◆ About this task
Your task is to work out how many lines in the data that follows hold "target" and to state that number alone.

-- Supplied entries follows --

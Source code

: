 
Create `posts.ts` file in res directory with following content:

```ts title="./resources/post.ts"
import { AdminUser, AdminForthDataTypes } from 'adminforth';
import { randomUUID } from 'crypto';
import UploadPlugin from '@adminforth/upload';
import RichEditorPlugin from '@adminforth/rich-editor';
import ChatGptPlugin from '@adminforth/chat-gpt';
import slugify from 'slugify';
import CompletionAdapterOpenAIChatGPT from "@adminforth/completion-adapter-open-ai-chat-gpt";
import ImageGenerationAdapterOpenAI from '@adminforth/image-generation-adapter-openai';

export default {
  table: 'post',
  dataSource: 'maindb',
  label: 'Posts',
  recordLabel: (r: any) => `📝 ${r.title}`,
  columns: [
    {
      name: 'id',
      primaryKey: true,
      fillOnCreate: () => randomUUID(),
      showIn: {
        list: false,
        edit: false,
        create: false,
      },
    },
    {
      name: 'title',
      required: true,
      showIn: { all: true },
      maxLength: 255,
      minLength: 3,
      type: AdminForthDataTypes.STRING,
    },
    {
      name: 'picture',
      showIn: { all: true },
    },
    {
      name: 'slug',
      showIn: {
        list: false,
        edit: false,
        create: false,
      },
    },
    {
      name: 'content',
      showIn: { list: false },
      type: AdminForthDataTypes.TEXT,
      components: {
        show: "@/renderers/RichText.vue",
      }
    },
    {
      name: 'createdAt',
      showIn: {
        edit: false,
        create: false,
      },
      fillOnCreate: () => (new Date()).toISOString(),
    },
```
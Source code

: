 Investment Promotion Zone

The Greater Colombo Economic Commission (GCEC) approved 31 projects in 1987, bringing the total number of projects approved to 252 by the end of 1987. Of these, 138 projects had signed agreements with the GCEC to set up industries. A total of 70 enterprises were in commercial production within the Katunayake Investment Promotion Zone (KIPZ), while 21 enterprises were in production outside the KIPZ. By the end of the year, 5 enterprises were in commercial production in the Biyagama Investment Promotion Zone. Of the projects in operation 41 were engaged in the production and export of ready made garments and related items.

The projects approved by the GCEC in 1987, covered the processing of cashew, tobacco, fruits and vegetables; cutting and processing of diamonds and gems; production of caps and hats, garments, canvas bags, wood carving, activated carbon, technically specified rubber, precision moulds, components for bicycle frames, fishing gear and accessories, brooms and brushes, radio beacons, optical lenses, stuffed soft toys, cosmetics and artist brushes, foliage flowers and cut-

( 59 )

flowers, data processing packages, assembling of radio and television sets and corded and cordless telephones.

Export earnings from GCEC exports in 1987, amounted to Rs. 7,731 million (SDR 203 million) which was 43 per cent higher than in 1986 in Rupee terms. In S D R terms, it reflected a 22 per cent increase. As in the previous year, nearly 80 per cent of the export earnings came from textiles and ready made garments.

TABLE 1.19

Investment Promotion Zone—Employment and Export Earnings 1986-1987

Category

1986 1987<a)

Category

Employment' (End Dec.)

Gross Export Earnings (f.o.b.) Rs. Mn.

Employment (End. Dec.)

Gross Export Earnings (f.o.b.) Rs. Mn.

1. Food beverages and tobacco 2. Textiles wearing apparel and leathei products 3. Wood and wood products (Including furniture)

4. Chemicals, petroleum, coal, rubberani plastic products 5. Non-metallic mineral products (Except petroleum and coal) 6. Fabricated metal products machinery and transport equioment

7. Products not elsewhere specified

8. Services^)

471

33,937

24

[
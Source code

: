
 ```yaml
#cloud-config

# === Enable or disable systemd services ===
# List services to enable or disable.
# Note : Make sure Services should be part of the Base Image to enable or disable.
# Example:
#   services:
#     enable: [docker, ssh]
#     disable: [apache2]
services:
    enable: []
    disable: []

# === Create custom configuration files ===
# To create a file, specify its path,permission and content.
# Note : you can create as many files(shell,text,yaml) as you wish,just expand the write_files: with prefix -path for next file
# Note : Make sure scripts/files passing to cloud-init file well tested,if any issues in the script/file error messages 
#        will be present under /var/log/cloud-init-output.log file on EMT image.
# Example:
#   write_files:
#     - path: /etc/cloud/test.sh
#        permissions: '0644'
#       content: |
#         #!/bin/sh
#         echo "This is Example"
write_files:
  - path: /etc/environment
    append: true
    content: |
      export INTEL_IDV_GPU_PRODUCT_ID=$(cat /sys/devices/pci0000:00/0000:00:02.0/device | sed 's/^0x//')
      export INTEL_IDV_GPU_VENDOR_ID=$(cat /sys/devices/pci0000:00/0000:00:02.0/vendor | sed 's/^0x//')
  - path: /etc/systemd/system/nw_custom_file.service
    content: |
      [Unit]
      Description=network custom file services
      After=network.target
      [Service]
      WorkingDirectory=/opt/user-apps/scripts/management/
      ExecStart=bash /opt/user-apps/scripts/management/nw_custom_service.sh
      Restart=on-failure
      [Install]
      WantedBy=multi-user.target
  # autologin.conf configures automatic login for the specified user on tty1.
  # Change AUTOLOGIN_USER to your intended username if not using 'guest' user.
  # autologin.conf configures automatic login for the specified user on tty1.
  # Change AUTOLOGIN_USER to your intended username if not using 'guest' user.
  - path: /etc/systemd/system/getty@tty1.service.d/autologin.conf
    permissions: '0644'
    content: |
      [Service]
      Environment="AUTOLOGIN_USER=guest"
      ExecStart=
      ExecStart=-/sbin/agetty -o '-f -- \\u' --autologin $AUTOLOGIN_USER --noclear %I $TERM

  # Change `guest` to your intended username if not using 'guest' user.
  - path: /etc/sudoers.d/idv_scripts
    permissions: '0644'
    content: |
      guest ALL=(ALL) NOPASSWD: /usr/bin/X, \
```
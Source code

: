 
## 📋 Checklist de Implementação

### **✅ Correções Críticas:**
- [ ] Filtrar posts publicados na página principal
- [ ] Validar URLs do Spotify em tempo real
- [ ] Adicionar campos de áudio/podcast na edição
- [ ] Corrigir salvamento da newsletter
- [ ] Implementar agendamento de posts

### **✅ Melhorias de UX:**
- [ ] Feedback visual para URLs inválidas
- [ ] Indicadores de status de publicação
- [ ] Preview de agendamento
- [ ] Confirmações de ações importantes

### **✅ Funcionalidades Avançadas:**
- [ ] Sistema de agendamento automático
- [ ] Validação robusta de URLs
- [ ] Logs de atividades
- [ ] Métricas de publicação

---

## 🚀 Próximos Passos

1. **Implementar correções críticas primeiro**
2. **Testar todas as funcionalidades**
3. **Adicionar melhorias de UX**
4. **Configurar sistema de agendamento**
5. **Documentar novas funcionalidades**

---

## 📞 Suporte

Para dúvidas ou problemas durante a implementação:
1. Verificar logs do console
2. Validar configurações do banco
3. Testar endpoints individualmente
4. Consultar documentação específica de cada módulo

-- Supplied entries concluded --

◆ Response to this task
2